A divergent market looks set to open up between London and the rest of the country.

Building cost index

The deflation that occurred in the second half of 2009 has long gone. Building costs have been rising steadily since then despite a continuing pay freeze. Costs rose 3.5% over the last year and are projected to continue to rise by between 3% and 4.5% a year over the next two years.

Retail prices index

In March, general inflation measures eased back from their February highs but, at 4%, the Consumer Prices Index remains at double its target figure. The annualised figure is expected to rise further this year before falling sharply in 2012. Inflation as measured by the Retail Prices Index remains higher, at 5.3%.



The construction industry in the UK is currently being pulled in different directions. The outlook for many contractors is uncertain: the advent of the new financial year heralds the real start of the government’s public sector cutbacks; the private sector is making more positive sounds but bringing projects to market still seems a long way off. At the same time contractors are faced with another round of soaring input cost rises as global uncertainties and improving demand send commodity prices upwards.

These conflicting signals are resulting in contractors submitting prices that are even more difficult to predict than ever. Some are clearly fearful of their order books in the medium term and taking an even sharper look at the tenders they are submitting. Others are wary of making “suicidal” bids and attempting to reflect the higher prices their own suppliers are demanding. As such some tenders being received seem to be moving upwards while others seem to be taking the trend even lower. This could be a literal (and exaggerated) definition of “bumping along the bottom”.

Although there are clear examples of tenders moving in the opposite direction, Davis Langdon’s average tender price index shows a further fall in the first quarter of 2011 of 0.5%, leaving prices 2.5% lower than a year before. The few substantial projects that are coming to market are keenly fought over but there are also increasing examples of contractors taking a more discerning attitude towards projects to bid for. Even projects that were being keenly hunted six months ago have found difficulty in compiling a tender list of first choice contractors.

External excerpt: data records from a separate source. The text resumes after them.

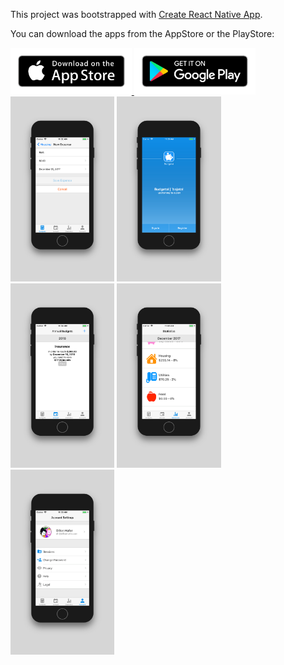 This project was bootstrapped with [Create React Native App](https://github.com/react-community/create-react-native-app).

You can download the apps from the AppStore or the PlayStore:

<div style="display: inline;text-align: center;width: 100%">
 <a target="_blank" rel="noopener noreferrer" href="https://itunes.apple.com/us/app/budgetal-app/id1326525398?mt=8">
<img src="../frontend/src/images/app-store.png" height="75px" alt="App Store" />
</a>
<a target="_blank" rel="noopener noreferrer" href="https://play.google.com/store/apps/details?id=com.budgetal.app">
<img src="../frontend/src/images/play-store.png" height="75px" alt="Play Store" />
</a>
</div>

<div style="display: inline;text-align: center;width: 100%">
<img alt="Budgetal" src="app-store-assets/2.png" width="33%">
<img alt="Budgetal" src="app-store-assets/1.png" width="33%">
<img alt="Budgetal" src="app-store-assets/3.png" width="33%">
</div>
<div style="display: inline;text-align: center;width: 100%">
<img alt="Budgetal" src="app-store-assets/4.png" width="33%">
<img alt="Budgetal" src="app-store-assets/5.png" width="33%">
</div>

Groundworks, concrete and piling tenders remain extremely keen for the most part. Steelwork tenders remain competitive as capacity remains seriously under-utilisied, in spite of manufacturers materials costs increases imposed at the start of the year; and some mechanical and electrical services prices have risen, in large part due to material price movements - notably copper. At the same time, overheads and profit allowances in some cases may be creeping up, if only to try to maximise the value of post-tender variations: 3.5% to 4.5% is now more common again although examples of less than 1% can still be offered. Preliminaries allowances remain reduced and often as single figure percentages. It is quite clear that some contractors are submitting below cost tenders in the hope of recouping money down the line from client changes and their subcontract partners. Employer contract amendments may often be resisted at tender stage but objections tend to melt away if contract success becomes dependent on it.

Main contractors are aware of the changes coming in the mix of construction work likely to be available over the next few years and endeavouring to reposition themselves in areas where they may not historically have been strong. This includes trying to break into the non-traditional sectors of energy, waste and infrastructure where future opportunities should be brighter. Similarly contractors are continuing to move down to lower sized projects than they might once have considered.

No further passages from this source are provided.